### Exercise requirements
Quote each line exactly, from the line that contains "classification_no_space_length_1 | p |" down to the last line of the listing, and no other lines.

### Materials provided
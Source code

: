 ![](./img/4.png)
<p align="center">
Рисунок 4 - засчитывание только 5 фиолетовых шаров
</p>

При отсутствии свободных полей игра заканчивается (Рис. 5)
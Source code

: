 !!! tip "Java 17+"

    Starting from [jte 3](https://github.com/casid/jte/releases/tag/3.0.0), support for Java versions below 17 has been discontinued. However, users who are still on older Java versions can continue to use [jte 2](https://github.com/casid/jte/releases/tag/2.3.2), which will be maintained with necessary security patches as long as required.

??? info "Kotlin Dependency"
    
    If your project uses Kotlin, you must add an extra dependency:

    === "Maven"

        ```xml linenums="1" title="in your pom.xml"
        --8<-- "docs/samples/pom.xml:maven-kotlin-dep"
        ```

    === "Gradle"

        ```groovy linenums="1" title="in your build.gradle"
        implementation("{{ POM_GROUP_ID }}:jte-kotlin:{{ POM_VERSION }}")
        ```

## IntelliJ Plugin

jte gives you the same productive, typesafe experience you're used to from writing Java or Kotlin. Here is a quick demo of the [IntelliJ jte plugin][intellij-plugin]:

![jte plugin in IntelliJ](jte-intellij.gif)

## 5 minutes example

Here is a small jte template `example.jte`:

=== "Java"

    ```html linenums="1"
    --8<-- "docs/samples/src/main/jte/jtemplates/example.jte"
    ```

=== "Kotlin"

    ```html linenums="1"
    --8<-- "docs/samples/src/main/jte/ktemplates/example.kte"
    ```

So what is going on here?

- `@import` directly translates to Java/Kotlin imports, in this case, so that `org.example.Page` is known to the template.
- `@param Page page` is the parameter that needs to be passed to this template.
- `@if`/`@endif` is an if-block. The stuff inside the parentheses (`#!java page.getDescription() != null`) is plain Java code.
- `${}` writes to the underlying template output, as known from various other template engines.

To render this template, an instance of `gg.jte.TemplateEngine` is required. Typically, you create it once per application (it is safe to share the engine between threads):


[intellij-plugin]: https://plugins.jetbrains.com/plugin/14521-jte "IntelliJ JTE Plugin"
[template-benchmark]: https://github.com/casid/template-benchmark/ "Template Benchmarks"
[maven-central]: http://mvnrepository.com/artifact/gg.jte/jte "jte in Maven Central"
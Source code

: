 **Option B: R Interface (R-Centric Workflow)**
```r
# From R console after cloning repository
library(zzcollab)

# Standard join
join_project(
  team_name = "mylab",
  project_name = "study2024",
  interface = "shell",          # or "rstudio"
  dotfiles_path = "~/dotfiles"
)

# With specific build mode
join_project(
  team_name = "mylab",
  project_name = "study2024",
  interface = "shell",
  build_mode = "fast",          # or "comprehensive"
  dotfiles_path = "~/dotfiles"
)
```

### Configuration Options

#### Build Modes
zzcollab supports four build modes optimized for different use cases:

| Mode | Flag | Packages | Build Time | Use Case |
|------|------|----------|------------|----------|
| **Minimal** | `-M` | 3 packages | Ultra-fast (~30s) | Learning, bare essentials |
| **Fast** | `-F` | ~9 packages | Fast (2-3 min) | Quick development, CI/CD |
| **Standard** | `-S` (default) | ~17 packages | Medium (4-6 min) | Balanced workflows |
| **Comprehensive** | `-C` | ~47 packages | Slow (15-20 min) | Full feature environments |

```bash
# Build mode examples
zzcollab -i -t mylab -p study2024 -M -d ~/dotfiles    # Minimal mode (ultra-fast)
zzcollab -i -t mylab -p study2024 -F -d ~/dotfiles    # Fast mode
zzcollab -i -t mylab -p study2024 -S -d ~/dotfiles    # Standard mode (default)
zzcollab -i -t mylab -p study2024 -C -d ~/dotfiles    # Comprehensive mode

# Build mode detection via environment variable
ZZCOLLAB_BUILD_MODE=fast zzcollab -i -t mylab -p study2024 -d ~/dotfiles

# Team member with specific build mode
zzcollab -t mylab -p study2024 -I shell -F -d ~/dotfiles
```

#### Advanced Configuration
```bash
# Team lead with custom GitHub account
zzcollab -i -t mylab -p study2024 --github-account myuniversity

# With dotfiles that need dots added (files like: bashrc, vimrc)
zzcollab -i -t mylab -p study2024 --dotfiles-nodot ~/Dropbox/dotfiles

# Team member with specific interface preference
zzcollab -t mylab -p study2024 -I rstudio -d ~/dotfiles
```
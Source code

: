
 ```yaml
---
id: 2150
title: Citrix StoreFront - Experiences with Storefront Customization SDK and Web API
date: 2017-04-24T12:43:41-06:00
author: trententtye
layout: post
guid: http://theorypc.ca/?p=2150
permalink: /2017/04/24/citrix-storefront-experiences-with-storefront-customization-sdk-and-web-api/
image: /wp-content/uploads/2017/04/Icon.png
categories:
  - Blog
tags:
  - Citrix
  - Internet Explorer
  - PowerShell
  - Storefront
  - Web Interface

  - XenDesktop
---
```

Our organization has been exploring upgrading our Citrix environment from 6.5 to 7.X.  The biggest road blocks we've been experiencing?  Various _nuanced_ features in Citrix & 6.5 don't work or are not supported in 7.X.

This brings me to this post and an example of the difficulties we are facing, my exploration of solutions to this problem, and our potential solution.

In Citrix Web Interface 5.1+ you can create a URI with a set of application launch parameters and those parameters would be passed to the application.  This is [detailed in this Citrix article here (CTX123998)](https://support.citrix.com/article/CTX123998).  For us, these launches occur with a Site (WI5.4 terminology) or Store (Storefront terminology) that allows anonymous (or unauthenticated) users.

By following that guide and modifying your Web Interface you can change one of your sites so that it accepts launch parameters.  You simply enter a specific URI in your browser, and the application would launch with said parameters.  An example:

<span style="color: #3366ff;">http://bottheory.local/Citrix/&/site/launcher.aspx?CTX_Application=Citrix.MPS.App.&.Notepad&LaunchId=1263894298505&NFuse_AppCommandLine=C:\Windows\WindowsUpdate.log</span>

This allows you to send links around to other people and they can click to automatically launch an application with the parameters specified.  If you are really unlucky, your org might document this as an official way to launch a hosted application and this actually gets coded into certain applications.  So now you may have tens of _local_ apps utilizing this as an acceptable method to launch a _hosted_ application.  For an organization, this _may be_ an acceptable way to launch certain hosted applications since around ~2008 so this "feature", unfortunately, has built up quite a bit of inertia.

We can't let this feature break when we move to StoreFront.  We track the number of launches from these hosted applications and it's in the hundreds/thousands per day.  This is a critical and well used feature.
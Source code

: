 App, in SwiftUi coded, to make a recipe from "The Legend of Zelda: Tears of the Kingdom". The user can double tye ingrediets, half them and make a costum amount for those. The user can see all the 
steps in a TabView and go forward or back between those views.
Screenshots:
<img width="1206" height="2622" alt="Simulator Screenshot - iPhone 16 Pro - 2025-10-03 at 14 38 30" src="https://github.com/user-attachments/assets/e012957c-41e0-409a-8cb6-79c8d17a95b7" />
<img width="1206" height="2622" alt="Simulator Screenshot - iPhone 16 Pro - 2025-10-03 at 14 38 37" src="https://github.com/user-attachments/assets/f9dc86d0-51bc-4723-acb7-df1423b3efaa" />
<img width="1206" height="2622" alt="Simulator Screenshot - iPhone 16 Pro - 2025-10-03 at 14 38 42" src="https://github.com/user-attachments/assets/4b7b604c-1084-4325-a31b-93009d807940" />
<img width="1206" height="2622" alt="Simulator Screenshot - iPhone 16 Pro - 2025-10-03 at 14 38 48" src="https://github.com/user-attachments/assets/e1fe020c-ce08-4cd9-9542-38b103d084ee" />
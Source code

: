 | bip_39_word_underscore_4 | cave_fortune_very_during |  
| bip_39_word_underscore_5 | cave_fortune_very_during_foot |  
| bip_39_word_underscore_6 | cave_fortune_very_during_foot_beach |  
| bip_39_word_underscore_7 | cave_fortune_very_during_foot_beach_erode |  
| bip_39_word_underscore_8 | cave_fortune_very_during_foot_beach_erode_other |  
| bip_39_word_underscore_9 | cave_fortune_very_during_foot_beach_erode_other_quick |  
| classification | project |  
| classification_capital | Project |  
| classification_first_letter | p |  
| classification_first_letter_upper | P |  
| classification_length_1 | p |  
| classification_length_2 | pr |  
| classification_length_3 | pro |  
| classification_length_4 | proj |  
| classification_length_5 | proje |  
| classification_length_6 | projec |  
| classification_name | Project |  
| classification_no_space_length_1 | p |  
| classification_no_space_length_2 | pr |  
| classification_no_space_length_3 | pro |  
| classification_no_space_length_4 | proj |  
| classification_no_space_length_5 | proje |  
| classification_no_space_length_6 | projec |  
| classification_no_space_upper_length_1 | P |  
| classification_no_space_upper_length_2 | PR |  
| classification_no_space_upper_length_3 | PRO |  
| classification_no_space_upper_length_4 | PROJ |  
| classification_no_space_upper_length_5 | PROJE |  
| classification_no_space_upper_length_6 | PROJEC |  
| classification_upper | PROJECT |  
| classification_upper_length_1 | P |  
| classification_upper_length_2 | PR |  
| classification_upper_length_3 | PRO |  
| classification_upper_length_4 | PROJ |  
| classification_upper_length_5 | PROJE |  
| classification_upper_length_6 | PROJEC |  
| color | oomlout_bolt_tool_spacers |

### Answer for this exercise
| classification_no_space_length_1 | p |  
| classification_no_space_length_2 | pr |  
| classification_no_space_length_3 | pro |  
| classification_no_space_length_4 | proj |  
| classification_no_space_length_5 | proje |  
| classification_no_space_length_6 | projec |  
| classification_no_space_upper_length_1 | P |  
| classification_no_space_upper_length_2 | PR |  
| classification_no_space_upper_length_3 | PRO |  
| classification_no_space_upper_length_4 | PROJ |  
| classification_no_space_upper_length_5 | PROJE |  
| classification_no_space_upper_length_6 | PROJEC |  
| classification_upper | PROJECT |  
| classification_upper_length_1 | P |  
| classification_upper_length_2 | PR |  
| classification_upper_length_3 | PRO |  
| classification_upper_length_4 | PROJ |  
| classification_upper_length_5 | PROJE |  
| classification_upper_length_6 | PROJEC |  
| color | oomlout_bolt_tool_spacers |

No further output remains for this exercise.